Issue 3 - He is Risen Indeed
Apologetics
Greetings everyone, given that this is the last newsletter before Easter, I thought it would be good to spend some time discussing evidence for the truth of Jesus’ resurrection.
Resurrection is the key to the Christian faith. As Paul notes in 1 Corinthians 15, if Jesus didn’t rise from the dead, our faith is useless, we remain dead in our sins, and we should be the most pitied of all people (for living out a false faith). Conversely, if Christ is risen then it validates Jesus’ statement that he has overcome the world, and his promises that one day we will join him in resurrection.
Below, I summarize a few arguments in favor of the resurrection.
The Six Minimum Facts
Gary Habermas is one of the leading experts on evidence for the resurrection (as evidenced by the 1000-page first volume of his magnum opus on the topic). One of his contributions to the field has been the identification of six “minimum facts” for Jesus’ death and resurrection. These are six facts that virtually all scholars (not just Christian scholars) agree on, including notorious skeptics like Bart Ehrman. The six facts are:
1) Jesus died by crucifixion
2) Very soon afterwards, his followers had real experiences that they thought were actual appearances of the risen Jesus
3) Their lives were transformed as a result, even to the point of being willing to die specifically for their faith in the resurrection message
4) These things were taught very early, soon after the crucifixion
5) James, Jesus’ unbelieving brother, became a Christian due to his own experience that he thought was the resurrected Christ
6) The Christian persecutor Paul (formerly Saul of Tarsus) also became a believer after a similar experience.
While these facts don’t definitively prove the truth of Christianity, they demand an explanation. Something happened after Jesus was crucified such that his original followers, his unbelieving brother, and his followers’ arch nemesis, all believed they saw Jesus resurrected and were so transformed by it they were willing to die for that belief. “Jesus actually rose from the dead” fits those facts very nicely. Alternatives typically depend on ruling out supernatural explanations. (This doesn’t always mean ruling out the possibility that supernatural forces exist: for example, Bart Ehrman doesn’t claim that miracles are literally impossible, just that they are so rare [by definition] that a historian can’t establish that one happened.) However, if you accept that God exists and that miracles are possible, then the truth of Jesus’ resurrection is easily the most compelling explanation for those facts.
The Resurrection of the Son of God
Christian scholar N.T. Wright wrote a book with the above title arguing for the truth of the resurrection. While he touches on many of the historical points Habermas focused on, his work mostly focuses on the two cultural contexts in which Christianity sprouted (Jewish and Greco-Roman) and why neither of those cultures is likely to invent the resurrection. While he spends nearly 1000 pages defending his arguments, some of his key points can be summarized as follows:
1st-century Jews would never invent a Messiah who:
Died a humiliating death at the hands of Israel’s oppressors, without giving them any hint of earthly victory
Was deliverer of the whole world and not just the Jews
Is literally God, and not just God’s (human) servent
1st-century Greco-Romans would never make up a God with bodily resurrection - divinity was linked to transcending the material world to a higher, spiritual plane.

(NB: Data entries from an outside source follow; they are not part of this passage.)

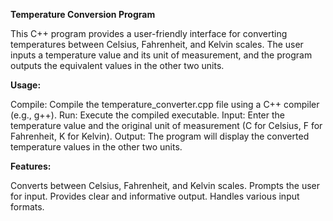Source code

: ****Temperature Conversion Program****

This C++ program provides a user-friendly interface for converting temperatures between Celsius, Fahrenheit, and Kelvin scales. The user inputs a temperature value and its unit of measurement, and the program outputs the equivalent values in the other two units.

**Usage:**

Compile: Compile the temperature_converter.cpp file using a C++ compiler (e.g., g++).
Run: Execute the compiled executable.
Input: Enter the temperature value and the original unit of measurement (C for Celsius, F for Fahrenheit, K for Kelvin).
Output: The program will display the converted temperature values in the other two units.

**Features:**

Converts between Celsius, Fahrenheit, and Kelvin scales.
Prompts the user for input.
Provides clear and informative output.
Handles various input formats.
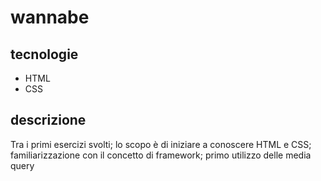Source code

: # wannabe
## tecnologie
* HTML
* CSS
## descrizione
Tra i primi esercizi svolti; lo scopo è di iniziare a conoscere HTML e CSS; familiarizzazione con il concetto di framework; primo utilizzo delle media query
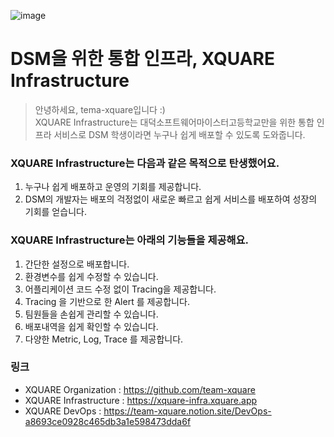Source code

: ![image](https://user-images.githubusercontent.com/67373938/225011454-59943482-b4f7-4a18-adbe-5cf08d711bd4.gif)
# DSM을 위한 통합 인프라, XQUARE Infrastructure
> 안녕하세요, tema-xquare입니다 :)  
XQUARE Infrastructure는 대덕소프트웨어마이스터고등학교만을 위한 통합 인프라 서비스로 DSM 학생이라면 누구나 쉽게 배포할 수 있도록 도와줍니다.

### XQUARE Infrastructure는 다음과 같은 목적으로 탄생했어요.
1. 누구나 쉽게 배포하고 운영의 기회를 제공합니다.
2. DSM의 개발자는 배포의 걱정없이 새로운 빠르고 쉽게 서비스를 배포하여 성장의 기회를 얻습니다.

### XQUARE Infrastructure는 아래의 기능들을 제공해요.
1. 간단한 설정으로 배포합니다.
2. 환경변수를 쉽게 수정할 수 있습니다.
3. 어플리케이션 코드 수정 없이 Tracing을 제공합니다.
4. Tracing 을 기반으로 한 Alert 를 제공합니다.
5. 팀원들을 손쉽게 관리할 수 있습니다.
6. 배포내역을 쉽게 확인할 수 있습니다.
7. 다양한 Metric, Log, Trace 를 제공합니다.

### 링크
* XQUARE Organization : https://github.com/team-xquare 
* XQUARE Infrastructure : https://xquare-infra.xquare.app
* XQUARE DevOps : https://team-xquare.notion.site/DevOps-a8693ce0928c465db3a1e598473dda6f
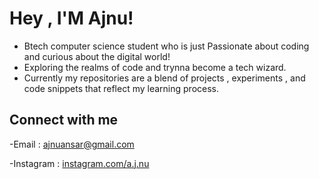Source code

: # Hey , I'M Ajnu!
  - Btech  computer science student who is just
  Passionate about coding and curious about the digital world!
- Exploring the realms of code and trynna become a tech wizard.
- Currently my repositories are a blend of projects , experiments , and code snippets that reflect my learning process.
 ## Connect with me
-Email : ajnuansar@gmail.com

-Instagram : [instagram.com/a.j.nu](https://www.instagram.com/a.j.nu/)


<!---
ajnuu/ajnuu is a ✨ special ✨ repository because its `README.md` (this file) appears on your GitHub profile.
You can click the Preview link to take a look at your changes.
--->
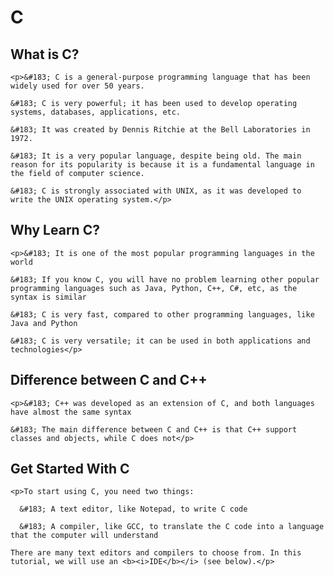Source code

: <h1>C</h1>

  <h2>What is C?</h2>

    <p>&#183; C is a general-purpose programming language that has been widely used for over 50 years.

    &#183; C is very powerful; it has been used to develop operating systems, databases, applications, etc.

    &#183; It was created by Dennis Ritchie at the Bell Laboratories in 1972.

    &#183; It is a very popular language, despite being old. The main reason for its popularity is because it is a fundamental language in the field of computer science.

    &#183; C is strongly associated with UNIX, as it was developed to write the UNIX operating system.</p>

  <h2>Why Learn C?</h2>

    <p>&#183; It is one of the most popular programming languages in the world
  
    &#183; If you know C, you will have no problem learning other popular programming languages such as Java, Python, C++, C#, etc, as the syntax is similar

    &#183; C is very fast, compared to other programming languages, like Java and Python

    &#183; C is very versatile; it can be used in both applications and technologies</p>

  <h2>Difference between C and C++</h2>

    <p>&#183; C++ was developed as an extension of C, and both languages have almost the same syntax
  
    &#183; The main difference between C and C++ is that C++ support classes and objects, while C does not</p>

  <h2>Get Started With C</h2>

    <p>To start using C, you need two things:

      &#183; A text editor, like Notepad, to write C code

      &#183; A compiler, like GCC, to translate the C code into a language that the computer will understand

    There are many text editors and compilers to choose from. In this tutorial, we will use an <b><i>IDE</b></i> (see below).</p>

The word used for resurrection in Greek and Hebrew is never non-bodily.
People in the first century weren’t superstitious morons. Their belief that dead people never rise from the dead was as strong as ours.
While (many but not all) Jews of the time believed in resurrection, they believed it was a one-time event at the end of time, affecting numerous people. Their belief in general resurrection would not predispose them to think Jesus had resurrected any more than our belief in Jesus’ second coming would make us accept that one of our friends had risen from the dead.
In a point that doesn’t directly relate to the evidence for Jesus’ resurrection but our interpretation of the evidence, Wright notes that it is a “self-involving” belief. For example, whether or not I believe Julius Caesar really is who history claims him to be, doesn’t matter in any meaningful way with regards to how I live my life or how I see the world. However, if Jesus really rose from the dead, that has radical implications for my beliefs about the world and how I should orient my life. This makes accepting the resurrection even more difficult than simply the fact that it is an extraordinary event and may be the bigger barrier to belief.
Apologist Frank Turek likes to ask skeptics “If Christianity were true, would you become a Christian” and notes that oftentimes they say “no.” In some cases, people just don’t want to submit their lives to a higher authority - or at least not a higher authority who doesn’t align with their preferences. It’s helpful to always keep in mind that apologetics can join in the work of the Holy Spirit but never replace it - prayer is our most powerful tool in trying to bring others to the faith.